- [What you will do]: Lift out each line of the data that holds "rcases".

(Dataset entries)
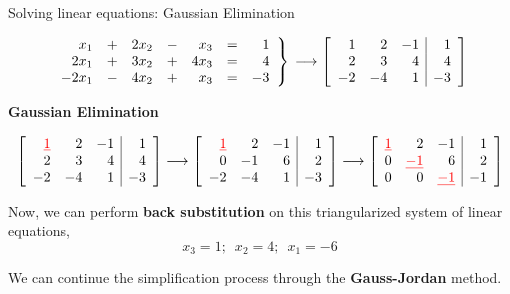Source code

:\documentclass[aspectratio=169]{beamer}
\begin{document}
\begin{frame}[t]{Solving linear equations: Gaussian Elimination}
\begin{small}
\[
\begin{rcases*}
\begin{array}{rrrrrrr}
x_1 &+& 2x_2 &-& x_3 & =& 1 \\
2x_1 &+& 3x_2 &+& 4x_3  & =& 4 \\
-2x_1 &-& 4x_2 &+& x_3  & =& -3 \\
\end{array}
\end{rcases*} \, \longrightarrow \left[
\begin{array}{rrr|r}
1& 2 & -1 & 1 \\
2 & 3 & 4 & 4 \\
-2 & -4 & 1 & -3 \\
\end{array}
\right]
\]
\end{small}

\noindent \textbf{Gaussian Elimination}
\begin{small}
\[
\left[
\begin{array}{rrr|r}
\color{red}{\underline{1}} & 2 & -1 & 1 \\
2 & 3 & 4 & 4 \\
-2 & -4 & 1 & -3 \\
\end{array}
\right] \longrightarrow
\left[
\begin{array}{rrr|r}
\color{red}{\underline{1}} & 2 & -1 & 1 \\
0 & -1 & 6 & 2 \\
-2 & -4 & 1 & -3 \\
\end{array}
\right] \longrightarrow
\left[
\begin{array}{rrr|r}
\color{red}{\underline{1}} & 2 & -1 & 1 \\
0 & \color{red}{\underline{-1}} & 6 & 2 \\
0 & 0 & \color{red}{\underline{-1}} & -1 \\
\end{array}
\right]
\]
\end{small}

\noindent Now, we can perform \textbf{back substitution} on this triangularized system of linear equations,
\[ x_3 = 1; \,\,\, x_2 = 4; \,\,\, x_1 = -6 \]

We can continue the simplification process through the \textbf{Gauss-Jordan} method.
\end{frame}
\end{document}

- [Solution to the exercise]:
\begin{rcases*}
\end{rcases*} \, \longrightarrow \left[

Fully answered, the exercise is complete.